I am getting nan and no predictions at all.

LightCannon commented 2 years ago

Search before asking

[X] I have searched the YOLOv5 issues and discussions and found no similar questions.

Question

Hello Everyone, I am new to yoloV5 and I I have problem cannot figure its cause. I am training with custom dataset (I am trying using low epochs first), but what I am getting is that box and obj are nan. Also, the no detections appear on validation images.

I have used this command to train: python train.py --img 412 --batch 2 --epochs 2 --data people.yaml --cfg models\yolov5s.yaml --name pm1 --workers 6

There is an issue here also discussing same problem. However, the comments are towards the environment problems which I cannot still figure what is the problem. Here is my environment:

Windows 10 16 GB ram
NVIDIA GeForce GTX 1660 Ti, 6144MiB
Cuda 11.3
Python 3.8
torch==1.10.0
torchaudio==0.10.0
torchvision==0.11.1

and I am working on this dataset: https://github.com/ucuapps/top-view-multi-person-tracking

I appreciate any help regarding fixing this problem and getting it work well.

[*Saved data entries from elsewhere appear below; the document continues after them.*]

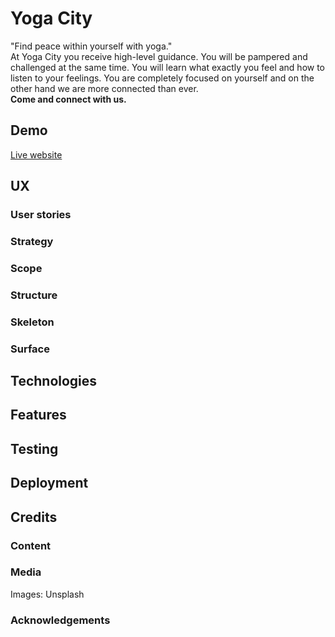 # Yoga City
"Find peace within yourself with yoga."<br>
At Yoga City you receive high-level guidance. 
You will be pampered and challenged at the same time. 
You will learn what exactly you feel and how to listen to your feelings. 
You are completely focused on yourself and on the other hand we are more connected than ever.<br>
<strong>Come and connect with us.</strong>

## Demo
[Live website](https://www.github.com)

## UX
### User stories
### Strategy
### Scope
### Structure
### Skeleton
### Surface

## Technologies

## Features

## Testing

## Deployment

## Credits
### Content
### Media
Images: Unsplash
### Acknowledgements
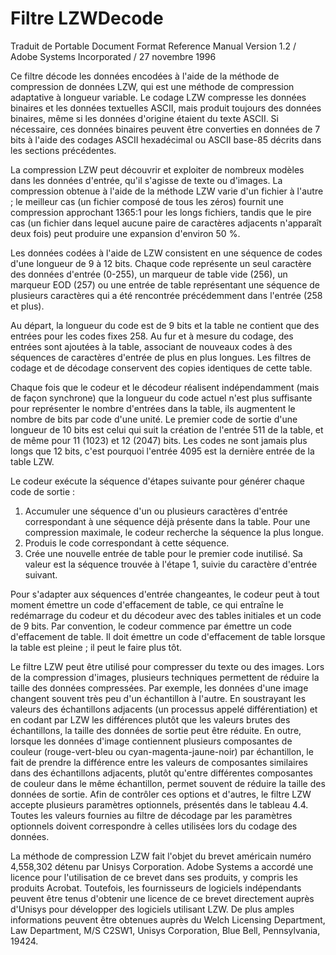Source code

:# Filtre LZWDecode

Traduit de Portable Document Format Reference Manual Version 1.2 / Adobe Systems Incorporated / 27 novembre 1996

Ce filtre décode les données encodées à l'aide de la méthode de compression de données LZW, qui est une méthode de compression adaptative à longueur variable. Le codage LZW compresse les données binaires et les données textuelles ASCII, mais produit toujours des données binaires, même si les données d'origine étaient du texte ASCII. Si nécessaire, ces données binaires peuvent être converties en données de 7 bits à l'aide des codages ASCII hexadécimal ou ASCII base-85 décrits dans les sections précédentes.

La compression LZW peut découvrir et exploiter de nombreux modèles dans les données d'entrée, qu'il s'agisse de texte ou d'images. La compression obtenue à l'aide de la méthode LZW varie d'un fichier à l'autre ; le meilleur cas (un fichier composé de tous les zéros) fournit une compression approchant 1365:1 pour les longs fichiers, tandis que le pire cas (un fichier dans lequel aucune paire de caractères adjacents n'apparaît deux fois) peut produire une expansion d'environ 50 %.

Les données codées à l'aide de LZW consistent en une séquence de codes d'une longueur de 9 à 12 bits. Chaque code représente un seul caractère des données d'entrée (0-255), un marqueur de table vide (256), un marqueur EOD (257) ou une entrée de table représentant une séquence de plusieurs caractères qui a été rencontrée précédemment dans l'entrée (258 et plus).

Au départ, la longueur du code est de 9 bits et la table ne contient que des entrées pour les codes fixes 258. Au fur et à mesure du codage, des entrées sont ajoutées à la table, associant de nouveaux codes à des séquences de caractères d'entrée de plus en plus longues. Les filtres de codage et de décodage conservent des copies identiques de cette table.

Chaque fois que le codeur et le décodeur réalisent indépendamment (mais de façon synchrone) que la longueur du code actuel n'est plus suffisante pour représenter le nombre d'entrées dans la table, ils augmentent le nombre de bits par code d'une unité. Le premier code de sortie d'une longueur de 10 bits est celui qui suit la création de l'entrée 511 de la table, et de même pour 11 (1023) et 12 (2047) bits. Les codes ne sont jamais plus longs que 12 bits, c'est pourquoi l'entrée 4095 est la dernière entrée de la table LZW.

Le codeur exécute la séquence d'étapes suivante pour générer chaque code de sortie :

1. Accumuler une séquence d'un ou plusieurs caractères d'entrée correspondant à une séquence déjà présente dans la table. Pour une compression maximale, le codeur recherche la séquence la plus longue.
2. Produis le code correspondant à cette séquence.
3. Crée une nouvelle entrée de table pour le premier code inutilisé. Sa valeur est la séquence trouvée à l'étape 1, suivie du caractère d'entrée suivant.

Pour s'adapter aux séquences d'entrée changeantes, le codeur peut à tout moment émettre un code d'effacement de table, ce qui entraîne le redémarrage du codeur et du décodeur avec des tables initiales et un code de 9 bits. Par convention, le codeur commence par émettre un code d'effacement de table. Il doit émettre un code d'effacement de table lorsque la table est pleine ; il peut le faire plus tôt.

Le filtre LZW peut être utilisé pour compresser du texte ou des images. Lors de la compression d'images, plusieurs techniques permettent de réduire la taille des données compressées. Par exemple, les données d'une image changent souvent très peu d'un échantillon à l'autre. En soustrayant les valeurs des échantillons adjacents (un processus appelé différentiation) et en codant par LZW les différences plutôt que les valeurs brutes des échantillons, la taille des données de sortie peut être réduite. En outre, lorsque les données d'image contiennent plusieurs composantes de couleur (rouge-vert-bleu ou cyan-magenta-jaune-noir) par échantillon, le fait de prendre la différence entre les valeurs de composantes similaires dans des échantillons adjacents, plutôt qu'entre différentes composantes de couleur dans le même échantillon, permet souvent de réduire la taille des données de sortie. Afin de contrôler ces options et d'autres, le filtre LZW accepte plusieurs paramètres optionnels, présentés dans le tableau 4.4. Toutes les valeurs fournies au filtre de décodage par les paramètres optionnels doivent correspondre à celles utilisées lors du codage des données.

La méthode de compression LZW fait l'objet du brevet américain numéro 4,558,302 détenu par Unisys Corporation. Adobe Systems a accordé une licence pour l'utilisation de ce brevet dans ses produits, y compris les produits Acrobat. Toutefois, les fournisseurs de logiciels indépendants peuvent être tenus d'obtenir une licence de ce brevet directement auprès d'Unisys pour développer des logiciels utilisant LZW. De plus amples informations peuvent être obtenues auprès du Welch Licensing Department, Law Department, M/S C2SW1, Unisys Corporation, Blue Bell, Pennsylvania, 19424.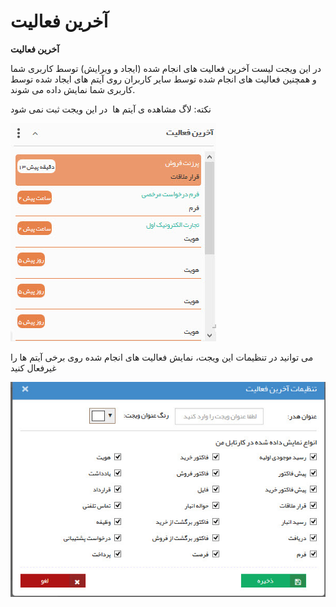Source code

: # آخرین فعالیت    

**آخرین فعالیت** 

در این ویجت لیست آخرین فعالیت های انجام شده (ایجاد و ویرایش) توسط کاربری شما و همچنین فعالیت های انجام شده توسط سایر کاربران روی آیتم های ایجاد شده توسط کاربری شما نمایش داده می شوند.

نکته: لاگ مشاهده ی آیتم ها  در این ویجت ثبت نمی شود

![](Lastactivity/Lastactivity.jpg) 

می توانید در تنظیمات این ویجت، نمایش فعالیت های انجام شده روی برخی آیتم ها را غیرفعال کنید 

![](Lastactivity/Lastactivity1.jpg)
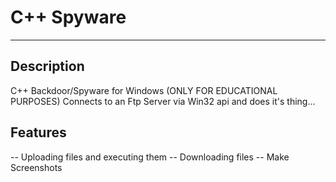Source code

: # C++ Spyware
---------------------------------------------------------------

## Description
C++ Backdoor/Spyware for Windows (ONLY FOR EDUCATIONAL PURPOSES)
Connects to an Ftp Server via Win32 api and does it's thing...


## Features
-- Uploading files and executing them
-- Downloading files
-- Make Screenshots
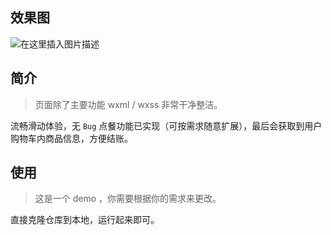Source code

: ## 效果图

![在这里插入图片描述](https://img-blog.csdnimg.cn/20200908083004107.gif#pic_cener)

## 简介

> 页面除了主要功能 wxml / wxss 非常干净整洁。

流畅滑动体验，无 `Bug` 点餐功能已实现（可按需求随意扩展），最后会获取到用户购物车内商品信息，方便结账。

## 使用

> 这是一个 demo ，你需要根据你的需求来更改。

直接克隆仓库到本地，运行起来即可。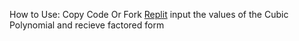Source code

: How to Use:
   Copy Code Or Fork [Replit](https://replit.com/@LegendGamer8/Cubicfactor?v=1)
input the values of the Cubic Polynomial and recieve factored form
   
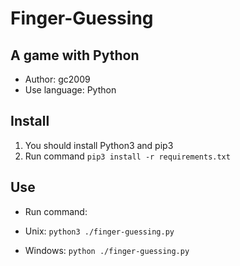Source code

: # Finger-Guessing
## A game with Python
- Author: gc2009
- Use language: Python

## Install
1. You should install Python3 and pip3
2. Run command `pip3 install -r requirements.txt`

## Use
- Run command:

- Unix: `python3 ./finger-guessing.py`

- Windows: `python ./finger-guessing.py`
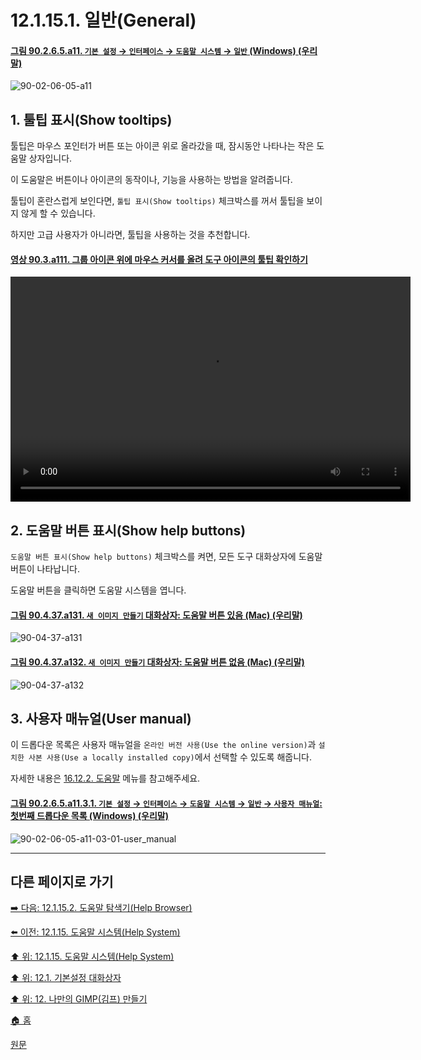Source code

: # 12.1.15.1. 일반(General)

<a id="90-02-06-05-a11"></a>

#### [그림 90.2.6.5.a11. `기본 설정` → `인터페이스` → `도움말 시스템` → `일반` (Windows) (우리말)](./90-02-06-05-help-system.md#90-02-06-05-a11)
![90-02-06-05-a11](https://github.com/wonder13662/gimp/assets/15767104/fccf5eed-4870-4944-9a96-286fa0f6e72d)

## 1. 툴팁 표시(Show tooltips)
툴팁은 마우스 포인터가 버튼 또는 아이콘 위로 올라갔을 때, 잠시동안 나타나는 작은 도움말 상자입니다.

이 도움말은 버튼이나 아이콘의 동작이나, 기능을 사용하는 방법을 알려줍니다.

툴팁이 혼란스럽게 보인다면, `툴팁 표시(Show tooltips)` 체크박스를 꺼서 툴팁을 보이지 않게 할 수 있습니다.

하지만 고급 사용자가 아니라면, 툴팁을 사용하는 것을 추천합니다.

<a id="90-03-a111"></a>

#### [영상 90.3.a111. 그룹 아이콘 위에 마우스 커서를 올려 도구 아이콘의 툴팁 확인하기](./90-03-00-toolbox.md#90-03-a111)
<video controls="controls" width="640" height="360" environment="MacOS:Sonoma 14.2.1 GIMP 2.10.36" src="https://github.com/wonder13662/gimp/assets/15767104/b8ea8940-8743-488e-a46f-b8158f8886d9"></video>

## 2. 도움말 버튼 표시(Show help buttons)
`도움말 버튼 표시(Show help buttons)` 체크박스를 켜면, 모든 도구 대화상자에 도움말 버튼이 나타납니다.

도움말 버튼을 클릭하면 도움말 시스템을 엽니다.

<a id="90-04-37-a131"></a>

#### [그림 90.4.37.a131. `새 이미지 만들기` 대화상자: 도움말 버튼 있음 (Mac) (우리말)](./90-04-0037-create_a_new_image.md#90-04-37-a131)
![90-04-37-a131](https://github.com/wonder13662/gimp/assets/15767104/b894f5ae-9e93-4947-a819-051500d27088)

<a id="90-04-37-a132"></a>

#### [그림 90.4.37.a132. `새 이미지 만들기` 대화상자: 도움말 버튼 없음 (Mac) (우리말)](./90-04-0037-create_a_new_image.md#90-04-37-a132)
![90-04-37-a132](https://github.com/wonder13662/gimp/assets/15767104/43ce01b3-d63a-40b8-b864-c25cb26e02a3)

## 3. 사용자 매뉴얼(User manual)
이 드롭다운 목록은 사용자 매뉴얼을 `온라인 버전 사용(Use the online version)`과 `설치한 사본 사용(Use a locally installed copy)`에서 선택할 수 있도록 해줍니다.

자세한 내용은 [16.12.2. 도움말](./16-12-02-help.md) 메뉴를 참고해주세요.

<a id="90-02-06-05-a11-03-01"></a>

#### [그림 90.2.6.5.a11.3.1. `기본 설정` → `인터페이스` → `도움말 시스템` → `일반` → `사용자 매뉴얼`: 첫번째 드롭다운 목록 (Windows) (우리말)](./90-02-06-05-help-system.md#90-02-06-05-a11-03-01)
![90-02-06-05-a11-03-01-user_manual](https://github.com/wonder13662/gimp/assets/15767104/738dbb87-ad5f-427e-bea5-ccf6a4533841)

***

## 다른 페이지로 가기

[➡️ 다음: 12.1.15.2. 도움말 탐색기(Help Browser)](./12-01-15-02-help_browser.md)

[⬅️ 이전: 12.1.15. 도움말 시스템(Help System)](./12-01-15-00-help_system.md)

[⬆️ 위: 12.1.15. 도움말 시스템(Help System)](./12-01-15-00-help_system.md)

[⬆️ 위: 12.1. 기본설정 대화상자](./12-01-00-preference-dialog.md)

[⬆️ 위: 12. 나만의 GIMP(김프) 만들기](./12-00-enrich-my-gimp.md)

[🏠 홈](./00-home.md)

[원문](https://docs.gimp.org/2.10/ko/gimp-pimping.html#idm8544)
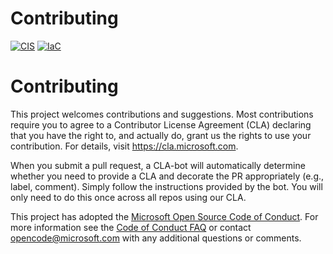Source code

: # Contributing

[![CIS](https://app.soluble.cloud/api/v1/public/badges/ade5f997-771a-4709-a6cc-9068bddf4b23.svg)](https://app.soluble.cloud/repos/details/github.com/marcosgm/ignitethetour)  [![IaC](https://app.soluble.cloud/api/v1/public/badges/cc0d0772-77a6-4eb1-892e-ac5f81d771a9.svg)](https://app.soluble.cloud/repos/details/github.com/marcosgm/ignitethetour)  
# Contributing

This project welcomes contributions and suggestions.  Most contributions require you to agree to a
Contributor License Agreement (CLA) declaring that you have the right to, and actually do, grant us
the rights to use your contribution. For details, visit https://cla.microsoft.com.

When you submit a pull request, a CLA-bot will automatically determine whether you need to provide
a CLA and decorate the PR appropriately (e.g., label, comment). Simply follow the instructions
provided by the bot. You will only need to do this once across all repos using our CLA.

This project has adopted the [Microsoft Open Source Code of Conduct](https://opensource.microsoft.com/codeofconduct/).
For more information see the [Code of Conduct FAQ](https://opensource.microsoft.com/codeofconduct/faq/) or
contact [opencode@microsoft.com](mailto:opencode@microsoft.com) with any additional questions or comments.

Thanks

Additional

No response

github-actions[bot] commented 2 years ago

👋 Hello @LightCannon, thank you for your interest in YOLOv5 🚀! Please visit our ⭐️ Tutorials to get started, where you can find quickstart guides for simple tasks like Custom Data Training all the way to advanced concepts like Hyperparameter Evolution.

If this is a 🐛 Bug Report, please provide screenshots and minimum viable code to reproduce your issue, otherwise we can not help you.

If this is a custom training ❓ Question, please provide as much information as possible, including dataset images, training logs, screenshots, and a public link to online W&B logging if available.

For business inquiries or professional support requests please visit https://ultralytics.com or email Glenn Jocher at glenn.jocher@ultralytics.com.

Requirements

Python>=3.6.0 with all requirements.txt installed including PyTorch>=1.7. To get started:

$ git clone https://github.com/ultralytics/yolov5
$ cd yolov5
$ pip install -r requirements.txt

Environments

YOLOv5 may be run in any of the following up-to-date verified environments (with all dependencies including CUDA/CUDNN, Python and PyTorch preinstalled):

Google Colab and Kaggle notebooks with free GPU:
Google Cloud Deep Learning VM. See GCP Quickstart Guide
Amazon Deep Learning AMI. See AWS Quickstart Guide
Docker Image. See Docker Quickstart Guide

Status

If this badge is green, all YOLOv5 GitHub Actions Continuous Integration (CI) tests are currently passing. CI tests verify correct operation of YOLOv5 training (train.py), validation (val.py), inference (detect.py) and export (export.py) on MacOS, Windows, and Ubuntu every 24 hours and on every commit.

glenn-jocher commented 2 years ago

@LightCannon this might be a windows/conda/CUDA11 bug that PyTorch has as mentioned in some other issues, in which case downgrading to CUDA 10 would solve this.

Or you may have some problems with your dataset labels. Check your mosaic jpgs to ensure your labels are correct and follow the instructions here: https://docs.ultralytics.com/yolov5/tutorials/train_custom_data

LightCannon commented 2 years ago

I have downgraded to CUDA 10.2 and you are right, this is a bug from CUDA 11.3 and everything works now with CUDA 10.2. Thanks for your help.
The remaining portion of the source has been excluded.